> **Exercise prompt**: Output each of the entries exactly, skipping every picture they contain.

*** Data extract Section Begins ***

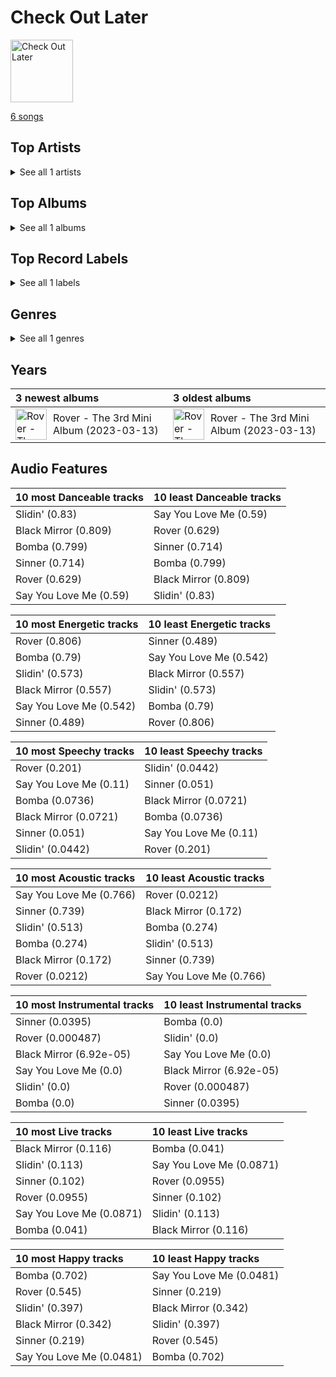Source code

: # Check Out Later


<img src="https://i.scdn.co/image/ab67616d0000b273ca0bf7a337ed7a8bcc34948e" alt="Check Out Later" width="100" />

[6 songs](tracks.md)

## Top Artists






<details>
<summary>See all 1 artists</summary>

| Number of Tracks | Art | Artist | 🔗 |
|---:|:---|:---|:---|
| 6 | <img src="https://i.scdn.co/image/ab6761610000e5eb07a86e9ca86a984f925e39c4" alt="" width="50" /> | KAI | [🔗](https://open.spotify.com/artist/6iVo62B0bdTknRcrktCmak) |

</details>


## Top Albums




<details>
<summary>See all 1 albums</summary>

| Number of Tracks | Art | Album | Release Date | 🔗 |
|---:|:---|:---|:---|:---|
| 6 | <img src="https://i.scdn.co/image/ab67616d0000b273ca0bf7a337ed7a8bcc34948e" alt="" width="50" /> | Rover - The 3rd Mini Album | 2023-03-13 | [🔗](https://open.spotify.com/album/5gzd4IZ9KTwW6Hhgll1K7U) |

</details>


## Top Record Labels




<details>
<summary>See all 1 labels</summary>

| Number of Tracks | Label |
|---:|:---|
| 6 | [SM Entertainment](../../labels/sm_entertainment.md) |

</details>


## Genres




<details>
<summary>See all 1 genres</summary>

| Number of Tracks | Genre |
|---:|:---|
| 6 | [k-pop](../../genres/k_pop.md) |

</details>


## Years





| 3 newest albums | 3 oldest albums |
|:---|:---|
| <div style="display:flex; align-items:center;"><img src="https://i.scdn.co/image/ab67616d0000b273ca0bf7a337ed7a8bcc34948e" alt="Rover - The 3rd Mini Album" width="50" /> <span style="padding-left:10px;">Rover - The 3rd Mini Album (2023-03-13)</span></div> | <div style="display:flex; align-items:center;"><img src="https://i.scdn.co/image/ab67616d0000b273ca0bf7a337ed7a8bcc34948e" alt="Rover - The 3rd Mini Album" width="50" /> <span style="padding-left:10px;">Rover - The 3rd Mini Album (2023-03-13)</span></div> |
## Audio Features

| 10 most Danceable tracks | 10 least Danceable tracks |
|:---|:---|
| Slidin' (0.83) | Say You Love Me (0.59) |
| Black Mirror (0.809) | Rover (0.629) |
| Bomba (0.799) | Sinner (0.714) |
| Sinner (0.714) | Bomba (0.799) |
| Rover (0.629) | Black Mirror (0.809) |
| Say You Love Me (0.59) | Slidin' (0.83) |

| 10 most Energetic tracks | 10 least Energetic tracks |
|:---|:---|
| Rover (0.806) | Sinner (0.489) |
| Bomba (0.79) | Say You Love Me (0.542) |
| Slidin' (0.573) | Black Mirror (0.557) |
| Black Mirror (0.557) | Slidin' (0.573) |
| Say You Love Me (0.542) | Bomba (0.79) |
| Sinner (0.489) | Rover (0.806) |

| 10 most Speechy tracks | 10 least Speechy tracks |
|:---|:---|
| Rover (0.201) | Slidin' (0.0442) |
| Say You Love Me (0.11) | Sinner (0.051) |
| Bomba (0.0736) | Black Mirror (0.0721) |
| Black Mirror (0.0721) | Bomba (0.0736) |
| Sinner (0.051) | Say You Love Me (0.11) |
| Slidin' (0.0442) | Rover (0.201) |

| 10 most Acoustic tracks | 10 least Acoustic tracks |
|:---|:---|
| Say You Love Me (0.766) | Rover (0.0212) |
| Sinner (0.739) | Black Mirror (0.172) |
| Slidin' (0.513) | Bomba (0.274) |
| Bomba (0.274) | Slidin' (0.513) |
| Black Mirror (0.172) | Sinner (0.739) |
| Rover (0.0212) | Say You Love Me (0.766) |

| 10 most Instrumental tracks | 10 least Instrumental tracks |
|:---|:---|
| Sinner (0.0395) | Bomba (0.0) |
| Rover (0.000487) | Slidin' (0.0) |
| Black Mirror (6.92e-05) | Say You Love Me (0.0) |
| Say You Love Me (0.0) | Black Mirror (6.92e-05) |
| Slidin' (0.0) | Rover (0.000487) |
| Bomba (0.0) | Sinner (0.0395) |

| 10 most Live tracks | 10 least Live tracks |
|:---|:---|
| Black Mirror (0.116) | Bomba (0.041) |
| Slidin' (0.113) | Say You Love Me (0.0871) |
| Sinner (0.102) | Rover (0.0955) |
| Rover (0.0955) | Sinner (0.102) |
| Say You Love Me (0.0871) | Slidin' (0.113) |
| Bomba (0.041) | Black Mirror (0.116) |

| 10 most Happy tracks | 10 least Happy tracks |
|:---|:---|
| Bomba (0.702) | Say You Love Me (0.0481) |
| Rover (0.545) | Sinner (0.219) |
| Slidin' (0.397) | Black Mirror (0.342) |
| Black Mirror (0.342) | Slidin' (0.397) |
| Sinner (0.219) | Rover (0.545) |
| Say You Love Me (0.0481) | Bomba (0.702) |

*** Data extract Section Ends ***

> **Completed exercise**:
Source code

: # Check Out Later


<img src="https://i.scdn.co/image/ab67616d0000b273ca0bf7a337ed7a8bcc34948e" alt="Check Out Later" width="100" />

[6 songs](tracks.md)

## Top Artists






<details>
<summary>See all 1 artists</summary>

| Number of Tracks | Art | Artist | 🔗 |
|---:|:---|:---|:---|
| 6 | <img src="https://i.scdn.co/image/ab6761610000e5eb07a86e9ca86a984f925e39c4" alt="" width="50" /> | KAI | [🔗](https://open.spotify.com/artist/6iVo62B0bdTknRcrktCmak) |

</details>


## Top Albums




<details>
<summary>See all 1 albums</summary>

| Number of Tracks | Art | Album | Release Date | 🔗 |
|---:|:---|:---|:---|:---|
| 6 | <img src="https://i.scdn.co/image/ab67616d0000b273ca0bf7a337ed7a8bcc34948e" alt="" width="50" /> | Rover - The 3rd Mini Album | 2023-03-13 | [🔗](https://open.spotify.com/album/5gzd4IZ9KTwW6Hhgll1K7U) |

</details>


## Top Record Labels




<details>
<summary>See all 1 labels</summary>

| Number of Tracks | Label |
|---:|:---|
| 6 | [SM Entertainment](../../labels/sm_entertainment.md) |

</details>


## Genres




<details>
<summary>See all 1 genres</summary>

| Number of Tracks | Genre |
|---:|:---|
| 6 | [k-pop](../../genres/k_pop.md) |

</details>


## Years





| 3 newest albums | 3 oldest albums |
|:---|:---|
| <div style="display:flex; align-items:center;"><img src="https://i.scdn.co/image/ab67616d0000b273ca0bf7a337ed7a8bcc34948e" alt="Rover - The 3rd Mini Album" width="50" /> <span style="padding-left:10px;">Rover - The 3rd Mini Album (2023-03-13)</span></div> | <div style="display:flex; align-items:center;"><img src="https://i.scdn.co/image/ab67616d0000b273ca0bf7a337ed7a8bcc34948e" alt="Rover - The 3rd Mini Album" width="50" /> <span style="padding-left:10px;">Rover - The 3rd Mini Album (2023-03-13)</span></div> |
## Audio Features

| 10 most Danceable tracks | 10 least Danceable tracks |
|:---|:---|
| Slidin' (0.83) | Say You Love Me (0.59) |
| Black Mirror (0.809) | Rover (0.629) |
| Bomba (0.799) | Sinner (0.714) |
| Sinner (0.714) | Bomba (0.799) |
| Rover (0.629) | Black Mirror (0.809) |
| Say You Love Me (0.59) | Slidin' (0.83) |

| 10 most Energetic tracks | 10 least Energetic tracks |
|:---|:---|
| Rover (0.806) | Sinner (0.489) |
| Bomba (0.79) | Say You Love Me (0.542) |
| Slidin' (0.573) | Black Mirror (0.557) |
| Black Mirror (0.557) | Slidin' (0.573) |
| Say You Love Me (0.542) | Bomba (0.79) |
| Sinner (0.489) | Rover (0.806) |

| 10 most Speechy tracks | 10 least Speechy tracks |
|:---|:---|
| Rover (0.201) | Slidin' (0.0442) |
| Say You Love Me (0.11) | Sinner (0.051) |
| Bomba (0.0736) | Black Mirror (0.0721) |
| Black Mirror (0.0721) | Bomba (0.0736) |
| Sinner (0.051) | Say You Love Me (0.11) |
| Slidin' (0.0442) | Rover (0.201) |

| 10 most Acoustic tracks | 10 least Acoustic tracks |
|:---|:---|
| Say You Love Me (0.766) | Rover (0.0212) |
| Sinner (0.739) | Black Mirror (0.172) |
| Slidin' (0.513) | Bomba (0.274) |
| Bomba (0.274) | Slidin' (0.513) |
| Black Mirror (0.172) | Sinner (0.739) |
| Rover (0.0212) | Say You Love Me (0.766) |

| 10 most Instrumental tracks | 10 least Instrumental tracks |
|:---|:---|
| Sinner (0.0395) | Bomba (0.0) |
| Rover (0.000487) | Slidin' (0.0) |
| Black Mirror (6.92e-05) | Say You Love Me (0.0) |
| Say You Love Me (0.0) | Black Mirror (6.92e-05) |
| Slidin' (0.0) | Rover (0.000487) |
| Bomba (0.0) | Sinner (0.0395) |

| 10 most Live tracks | 10 least Live tracks |
|:---|:---|
| Black Mirror (0.116) | Bomba (0.041) |
| Slidin' (0.113) | Say You Love Me (0.0871) |
| Sinner (0.102) | Rover (0.0955) |
| Rover (0.0955) | Sinner (0.102) |
| Say You Love Me (0.0871) | Slidin' (0.113) |
| Bomba (0.041) | Black Mirror (0.116) |

| 10 most Happy tracks | 10 least Happy tracks |
|:---|:---|
| Bomba (0.702) | Say You Love Me (0.0481) |
| Rover (0.545) | Sinner (0.219) |
| Slidin' (0.397) | Black Mirror (0.342) |
| Black Mirror (0.342) | Slidin' (0.397) |
| Sinner (0.219) | Rover (0.545) |
| Say You Love Me (0.0481) | Bomba (0.702) |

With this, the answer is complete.